Post by Timotheus on Aug 25, 2005 23:53:02 GMT -5
For some reason known but to him, Mr. Fujishima seems to have a thing for Sea Slugs. They keep showing up at random intervals. The first time was in I'm the Campus Queen, Dark Horse Manga Mania #13, TPB-3, Kodansha chapter #15, Vol. 2, November, 1989. This story is set during the fall (or school) festival in October on the Nekomi campus and I'm going to spend a few (ha!!) words on what that means before getting into the sea slug angle. Trust me, it'll make the rest of this easier to follow.
Academic festivals in Japan have been covered in a lot of manga and anime (you can't have a Jr. High School Girl story without one). And they are a important part of the academic experience over there. The universities have their own versions of them, one in each term. The spring, or welcoming ceremony in April and the fall, or school festival in September/ October. Both events are student run, student organized, campus sanctioned holidays with similar objectives; to provide campus clubs and organizations with an opportunity to get their message (if any) out, let other students know they exist (aka - recruiting), score PR points for their organization, and (if possible) make some money.

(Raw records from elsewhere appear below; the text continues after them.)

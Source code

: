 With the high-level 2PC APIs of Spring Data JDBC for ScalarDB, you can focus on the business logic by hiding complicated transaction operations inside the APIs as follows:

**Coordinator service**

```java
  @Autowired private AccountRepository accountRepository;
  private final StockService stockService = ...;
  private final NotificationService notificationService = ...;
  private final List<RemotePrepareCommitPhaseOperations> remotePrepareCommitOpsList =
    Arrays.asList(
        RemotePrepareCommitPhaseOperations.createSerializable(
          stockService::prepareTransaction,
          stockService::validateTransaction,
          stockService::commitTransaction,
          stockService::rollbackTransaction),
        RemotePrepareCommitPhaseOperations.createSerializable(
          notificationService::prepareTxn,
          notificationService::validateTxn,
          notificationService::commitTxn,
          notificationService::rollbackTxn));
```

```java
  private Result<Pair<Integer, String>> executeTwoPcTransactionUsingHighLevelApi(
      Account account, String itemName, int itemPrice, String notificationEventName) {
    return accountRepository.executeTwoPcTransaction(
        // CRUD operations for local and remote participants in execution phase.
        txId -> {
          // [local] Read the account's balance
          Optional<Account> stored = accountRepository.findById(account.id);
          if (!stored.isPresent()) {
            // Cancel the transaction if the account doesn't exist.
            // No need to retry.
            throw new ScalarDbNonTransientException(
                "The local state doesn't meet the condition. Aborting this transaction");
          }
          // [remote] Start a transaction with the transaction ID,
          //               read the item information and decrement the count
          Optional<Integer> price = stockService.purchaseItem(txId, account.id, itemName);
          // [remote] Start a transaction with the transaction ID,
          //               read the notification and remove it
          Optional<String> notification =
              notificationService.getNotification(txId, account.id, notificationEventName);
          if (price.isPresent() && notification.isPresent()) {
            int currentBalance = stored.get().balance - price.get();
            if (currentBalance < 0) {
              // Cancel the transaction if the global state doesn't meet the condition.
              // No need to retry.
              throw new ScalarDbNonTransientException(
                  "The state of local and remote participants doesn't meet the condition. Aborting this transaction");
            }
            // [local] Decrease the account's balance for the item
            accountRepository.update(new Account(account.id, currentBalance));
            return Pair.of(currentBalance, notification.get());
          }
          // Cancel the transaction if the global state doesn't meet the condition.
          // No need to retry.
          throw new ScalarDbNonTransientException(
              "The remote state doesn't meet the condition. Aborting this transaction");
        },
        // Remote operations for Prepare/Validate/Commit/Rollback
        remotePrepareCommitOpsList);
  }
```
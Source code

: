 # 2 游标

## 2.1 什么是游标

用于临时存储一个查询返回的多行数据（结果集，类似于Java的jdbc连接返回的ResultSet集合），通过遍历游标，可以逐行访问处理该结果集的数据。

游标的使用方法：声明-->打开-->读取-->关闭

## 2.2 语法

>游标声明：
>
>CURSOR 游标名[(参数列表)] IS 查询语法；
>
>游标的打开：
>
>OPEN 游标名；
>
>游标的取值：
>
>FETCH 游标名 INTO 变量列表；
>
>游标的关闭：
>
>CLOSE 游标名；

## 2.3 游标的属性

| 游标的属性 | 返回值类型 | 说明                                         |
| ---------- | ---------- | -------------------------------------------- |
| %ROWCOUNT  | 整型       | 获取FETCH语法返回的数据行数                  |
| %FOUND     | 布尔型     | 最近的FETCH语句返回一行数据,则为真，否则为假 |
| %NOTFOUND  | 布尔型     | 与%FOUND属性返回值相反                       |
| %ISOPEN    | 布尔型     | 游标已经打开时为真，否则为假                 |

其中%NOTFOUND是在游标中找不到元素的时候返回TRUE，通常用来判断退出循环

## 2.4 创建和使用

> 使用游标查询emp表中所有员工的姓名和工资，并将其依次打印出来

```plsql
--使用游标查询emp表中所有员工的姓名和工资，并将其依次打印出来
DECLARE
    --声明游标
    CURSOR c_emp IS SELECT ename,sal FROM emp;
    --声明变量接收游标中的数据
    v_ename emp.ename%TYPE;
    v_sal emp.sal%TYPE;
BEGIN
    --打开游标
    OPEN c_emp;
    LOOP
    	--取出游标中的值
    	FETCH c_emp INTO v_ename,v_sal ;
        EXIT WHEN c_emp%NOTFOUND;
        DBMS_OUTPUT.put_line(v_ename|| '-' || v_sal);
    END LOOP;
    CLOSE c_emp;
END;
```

The spring welcoming festival is oriented more toward recruiting and jockeying for position, there are new freshmen to be enticed into the ranks and gaps in the old social order left by the graduated seniors to be filled. The fall school festival is more organizational and informational. Recruiting is still a big part, but by now everyone's established what each organization is, so this is the time to improve your social standing. Scoring some big event to run, like the Campus Queen Contest, is worth big status points but usually will put a big hole in your treasury. So a club needs deep pockets to do that sort of thing often. Otherwise a club or group is assigned a location and its up to them to create a booth of some sort there.

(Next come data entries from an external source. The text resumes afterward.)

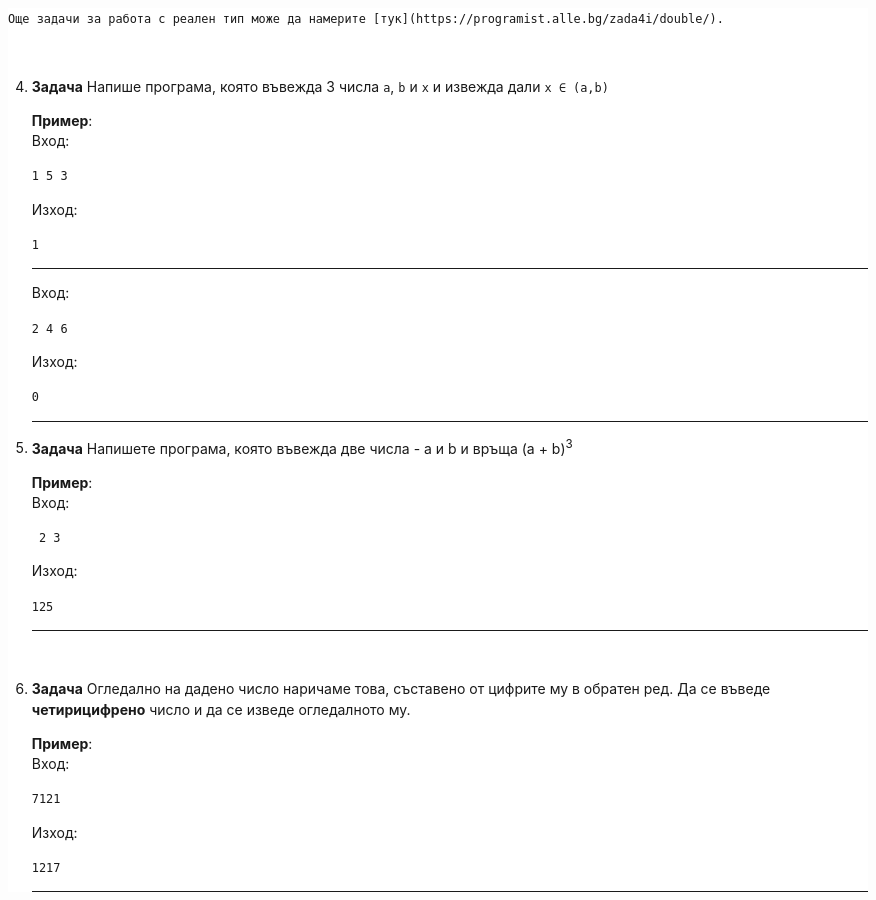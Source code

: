 	Още задачи за работа с реален тип може да намерите [тук](https://programist.alle.bg/zada4i/double/).

<br>

4. **Задача** Напише програма, която въвежда 3 числа `a`, `b` и `x` и извежда дали `x ∈ (a,b)`

    **Пример**:<br>
    Вход:
    ```text
    1 5 3
    ```
    Изход:
    ```text
    1
    ```
    ---
    Вход:
    ```text
    2 4 6
    ```
    Изход:
    ```text
    0
    ```
    ---

5. **Задача** Напишете програма, която въвежда две числа - a и b и връща (a + b)<sup>3</sup>

	**Пример**:<br>
	Вход:
    ```text
     2 3
    ```
    Изход:
    ```text
    125
    ```
    ---

<br>

6. **Задача** Огледално на дадено число наричаме това, съставено от цифрите му в обратен ред. Да се въведе **четирицифрено** число и да се изведе огледалното му.

    **Пример**:<br>
    Вход:
    ```text
    7121
    ```
    Изход:
    ```text
    1217
    ```
    ---
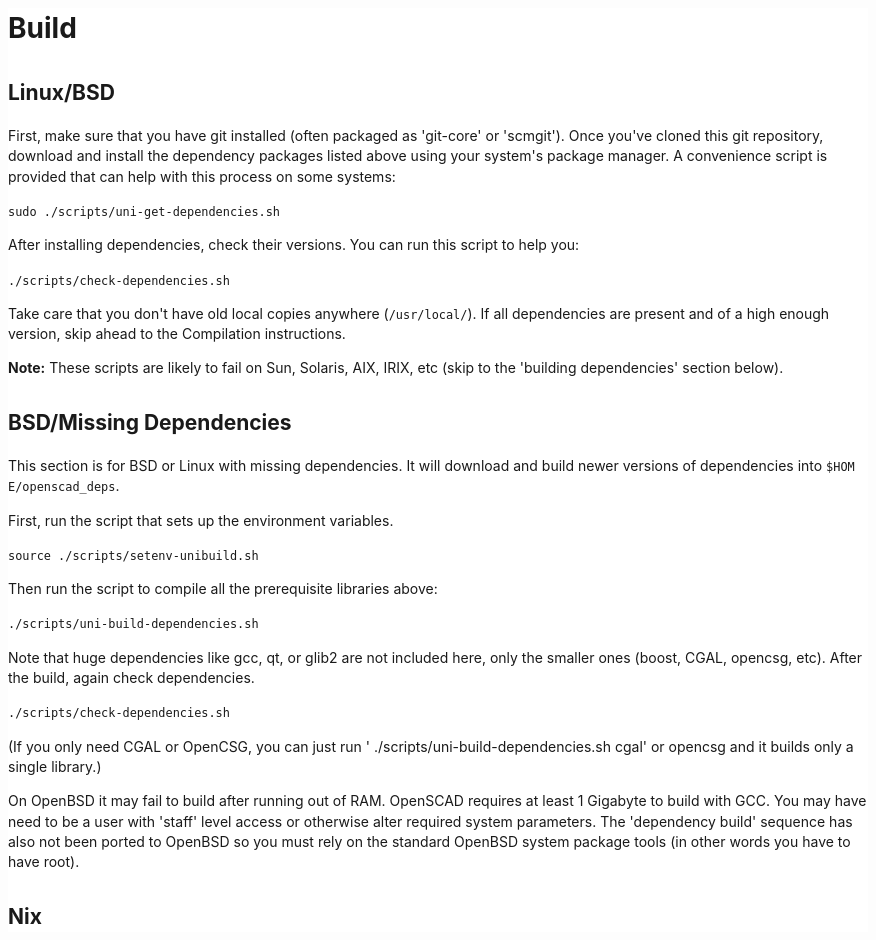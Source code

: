 # Build

## Linux/BSD

First, make sure that you have git installed (often packaged as 'git-core' 
or 'scmgit'). Once you've cloned this git repository, download and install 
the dependency packages listed above using your system's package 
manager. A convenience script is provided that can help with this 
process on some systems:

    sudo ./scripts/uni-get-dependencies.sh

After installing dependencies, check their versions. You can run this 
script to help you:

    ./scripts/check-dependencies.sh

Take care that you don't have old local copies anywhere (`/usr/local/`). 
If all dependencies are present and of a high enough version, skip ahead 
to the Compilation instructions. 

__Note:__ These scripts are likely to fail on Sun, Solaris, AIX, IRIX, etc (skip to the 'building dependencies' section below).

## BSD/Missing Dependencies

This section is for BSD or Linux with missing dependencies.  It will download and build newer versions of dependencies into `$HOME/openscad_deps`.

First, run the script that sets up the 
environment variables. 

    source ./scripts/setenv-unibuild.sh

Then run the script to compile all the prerequisite libraries above:

    ./scripts/uni-build-dependencies.sh

Note that huge dependencies like gcc, qt, or glib2 are not included 
here, only the smaller ones (boost, CGAL, opencsg, etc). After the 
build, again check dependencies.

    ./scripts/check-dependencies.sh


(If you only need CGAL or OpenCSG, you can just run ' ./scripts/uni-build-dependencies.sh cgal' or opencsg and it builds only a single library.)

On OpenBSD it may fail to build after running out of RAM. OpenSCAD requires at least 1 Gigabyte to build with GCC. You may have need to be a user with 'staff' level access or otherwise alter required system parameters. The 'dependency build' sequence has also not been ported to OpenBSD so you must rely on the standard OpenBSD system package tools (in other words you have to have root).

## Nix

These booths may or may not have anything to do with what the club or organization is about. The first order of business is to get people to come to the booth so you can talk to them about your club, the second is to try and get the booth to pay for itself if possible and maybe make a little bit more. (Especially important if your group or club is usually strapped for funds.) Therefore, these student booths take on a bewildering range of guises as innovation and creativity go head to head with money and resources. From complex structures to folding tables and chairs to blankets on the sidewalk, from sound stage pavilions to shopping bazaars to food stands to carnival games to sandwich boards and handout sheets, from full costumed productions to cos-play specials to "we were supposed to dress up?" from multi-screen light shows to girls in bunny suits to traditional shadow puppets to "Hello, I would like to tell you about..." In short, like the war between the gods and the demons, only the taking of life is prohibited in an all out assault on the attention and wallets of their fellow students. Anything else goes.
Any of this causing any Oh/Ah! My Goddess! plots or scenes to click into place? I've heard from people who've been to them that Mr. Fujishime isn't exagerating all that much in his illustrations of what goes on at these events.

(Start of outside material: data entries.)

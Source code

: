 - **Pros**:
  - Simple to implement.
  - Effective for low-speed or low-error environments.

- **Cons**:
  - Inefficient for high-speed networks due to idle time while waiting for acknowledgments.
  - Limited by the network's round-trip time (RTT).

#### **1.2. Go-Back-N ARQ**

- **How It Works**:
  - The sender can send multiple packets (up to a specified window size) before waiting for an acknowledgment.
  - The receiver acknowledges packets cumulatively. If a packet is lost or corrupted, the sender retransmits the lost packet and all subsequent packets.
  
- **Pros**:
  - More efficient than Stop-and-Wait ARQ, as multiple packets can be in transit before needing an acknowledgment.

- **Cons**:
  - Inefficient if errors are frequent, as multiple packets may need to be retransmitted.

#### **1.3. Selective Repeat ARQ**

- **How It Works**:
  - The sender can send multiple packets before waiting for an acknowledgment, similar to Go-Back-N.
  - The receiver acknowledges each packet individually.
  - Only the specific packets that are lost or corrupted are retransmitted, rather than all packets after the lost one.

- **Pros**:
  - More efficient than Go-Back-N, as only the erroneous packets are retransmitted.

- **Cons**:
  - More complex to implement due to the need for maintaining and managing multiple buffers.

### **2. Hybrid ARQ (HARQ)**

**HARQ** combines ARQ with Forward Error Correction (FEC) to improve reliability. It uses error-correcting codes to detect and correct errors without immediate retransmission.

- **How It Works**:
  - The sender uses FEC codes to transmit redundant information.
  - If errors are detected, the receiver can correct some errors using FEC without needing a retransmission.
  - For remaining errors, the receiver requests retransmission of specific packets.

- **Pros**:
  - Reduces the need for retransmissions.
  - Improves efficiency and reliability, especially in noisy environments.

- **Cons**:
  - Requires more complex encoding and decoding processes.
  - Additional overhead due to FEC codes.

Anyway, back to sea slugs. About two thirds through the story "I'm The Campus Queen" there's a scene where Urd is getting her last contest clues from one of these student booths. The stand has an unhappy looking student holding up a sign that says "Sea Slug Bob" followed by a series of decreasing prices and consists of a number of fish tanks containing sea slugs (but no grill to cook on) and Urd also has a live sea slug in a transport bag tied to her wrist.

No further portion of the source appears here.